***** MATERIAL FOR THIS TASK *****

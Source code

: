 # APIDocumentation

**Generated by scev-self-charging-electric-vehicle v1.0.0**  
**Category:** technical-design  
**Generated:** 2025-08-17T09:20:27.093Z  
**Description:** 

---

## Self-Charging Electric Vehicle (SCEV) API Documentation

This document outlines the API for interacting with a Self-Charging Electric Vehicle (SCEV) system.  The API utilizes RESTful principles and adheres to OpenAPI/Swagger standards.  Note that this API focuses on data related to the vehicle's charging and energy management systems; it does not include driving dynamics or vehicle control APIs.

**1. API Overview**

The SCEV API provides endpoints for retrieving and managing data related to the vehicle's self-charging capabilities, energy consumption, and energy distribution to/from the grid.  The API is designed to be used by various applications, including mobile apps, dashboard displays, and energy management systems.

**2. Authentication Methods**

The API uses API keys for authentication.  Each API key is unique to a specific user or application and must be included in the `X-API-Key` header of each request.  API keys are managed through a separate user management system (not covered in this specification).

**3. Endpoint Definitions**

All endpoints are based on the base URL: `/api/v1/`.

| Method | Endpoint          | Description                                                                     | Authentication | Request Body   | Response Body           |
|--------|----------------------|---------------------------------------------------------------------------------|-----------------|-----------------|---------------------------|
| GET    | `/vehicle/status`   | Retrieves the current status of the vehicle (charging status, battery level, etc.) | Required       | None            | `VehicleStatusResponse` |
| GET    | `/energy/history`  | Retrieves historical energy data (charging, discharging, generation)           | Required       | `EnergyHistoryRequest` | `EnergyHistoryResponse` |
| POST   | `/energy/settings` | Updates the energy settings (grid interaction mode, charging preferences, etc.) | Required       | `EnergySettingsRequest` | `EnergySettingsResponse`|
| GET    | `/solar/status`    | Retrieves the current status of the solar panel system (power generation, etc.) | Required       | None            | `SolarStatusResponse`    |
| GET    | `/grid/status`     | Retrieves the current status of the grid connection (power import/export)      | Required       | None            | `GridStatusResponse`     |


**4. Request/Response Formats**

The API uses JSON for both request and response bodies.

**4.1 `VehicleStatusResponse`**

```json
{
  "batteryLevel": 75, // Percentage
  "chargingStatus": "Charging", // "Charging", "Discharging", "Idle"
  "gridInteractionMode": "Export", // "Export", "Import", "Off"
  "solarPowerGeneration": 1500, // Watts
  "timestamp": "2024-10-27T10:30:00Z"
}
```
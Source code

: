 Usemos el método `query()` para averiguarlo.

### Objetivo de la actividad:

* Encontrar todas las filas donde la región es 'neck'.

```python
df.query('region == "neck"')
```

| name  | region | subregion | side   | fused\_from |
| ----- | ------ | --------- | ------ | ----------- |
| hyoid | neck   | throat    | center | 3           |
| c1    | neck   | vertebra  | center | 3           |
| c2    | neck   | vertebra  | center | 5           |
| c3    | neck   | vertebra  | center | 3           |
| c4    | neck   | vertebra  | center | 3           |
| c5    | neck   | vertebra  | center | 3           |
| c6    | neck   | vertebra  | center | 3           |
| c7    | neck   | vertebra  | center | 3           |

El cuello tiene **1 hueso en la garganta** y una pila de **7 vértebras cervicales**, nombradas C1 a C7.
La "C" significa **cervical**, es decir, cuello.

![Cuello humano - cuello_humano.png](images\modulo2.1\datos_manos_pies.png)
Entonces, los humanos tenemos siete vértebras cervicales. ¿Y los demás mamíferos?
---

*****

## [INSTRUCTIONS TO FOLLOW]
Reproduce all of the material above without alteration.

## [RESULT OF THE EXERCISE]
Source code

: # APIDocumentation

**Generated by scev-self-charging-electric-vehicle v1.0.0**  
**Category:** technical-design  
**Generated:** 2025-08-17T09:20:27.093Z  
**Description:** 

---

## Self-Charging Electric Vehicle (SCEV) API Documentation

This document outlines the API for interacting with a Self-Charging Electric Vehicle (SCEV) system.  The API utilizes RESTful principles and adheres to OpenAPI/Swagger standards.  Note that this API focuses on data related to the vehicle's charging and energy management systems; it does not include driving dynamics or vehicle control APIs.

**1. API Overview**

The SCEV API provides endpoints for retrieving and managing data related to the vehicle's self-charging capabilities, energy consumption, and energy distribution to/from the grid.  The API is designed to be used by various applications, including mobile apps, dashboard displays, and energy management systems.

**2. Authentication Methods**

The API uses API keys for authentication.  Each API key is unique to a specific user or application and must be included in the `X-API-Key` header of each request.  API keys are managed through a separate user management system (not covered in this specification).

**3. Endpoint Definitions**

All endpoints are based on the base URL: `/api/v1/`.

| Method | Endpoint          | Description                                                                     | Authentication | Request Body   | Response Body           |
|--------|----------------------|---------------------------------------------------------------------------------|-----------------|-----------------|---------------------------|
| GET    | `/vehicle/status`   | Retrieves the current status of the vehicle (charging status, battery level, etc.) | Required       | None            | `VehicleStatusResponse` |
| GET    | `/energy/history`  | Retrieves historical energy data (charging, discharging, generation)           | Required       | `EnergyHistoryRequest` | `EnergyHistoryResponse` |
| POST   | `/energy/settings` | Updates the energy settings (grid interaction mode, charging preferences, etc.) | Required       | `EnergySettingsRequest` | `EnergySettingsResponse`|
| GET    | `/solar/status`    | Retrieves the current status of the solar panel system (power generation, etc.) | Required       | None            | `SolarStatusResponse`    |
| GET    | `/grid/status`     | Retrieves the current status of the grid connection (power import/export)      | Required       | None            | `GridStatusResponse`     |


**4. Request/Response Formats**

The API uses JSON for both request and response bodies.

**4.1 `VehicleStatusResponse`**

```json
{
  "batteryLevel": 75, // Percentage
  "chargingStatus": "Charging", // "Charging", "Discharging", "Idle"
  "gridInteractionMode": "Export", // "Export", "Import", "Off"
  "solarPowerGeneration": 1500, // Watts
  "timestamp": "2024-10-27T10:30:00Z"
}
```
Source code

: Usemos el método `query()` para averiguarlo.

### Objetivo de la actividad:

* Encontrar todas las filas donde la región es 'neck'.

```python
df.query('region == "neck"')
```

| name  | region | subregion | side   | fused\_from |
| ----- | ------ | --------- | ------ | ----------- |
| hyoid | neck   | throat    | center | 3           |
| c1    | neck   | vertebra  | center | 3           |
| c2    | neck   | vertebra  | center | 5           |
| c3    | neck   | vertebra  | center | 3           |
| c4    | neck   | vertebra  | center | 3           |
| c5    | neck   | vertebra  | center | 3           |
| c6    | neck   | vertebra  | center | 3           |
| c7    | neck   | vertebra  | center | 3           |

El cuello tiene **1 hueso en la garganta** y una pila de **7 vértebras cervicales**, nombradas C1 a C7.
La "C" significa **cervical**, es decir, cuello.

![Cuello humano - cuello_humano.png](images\modulo2.1\datos_manos_pies.png)
Entonces, los humanos tenemos siete vértebras cervicales. ¿Y los demás mamíferos?
---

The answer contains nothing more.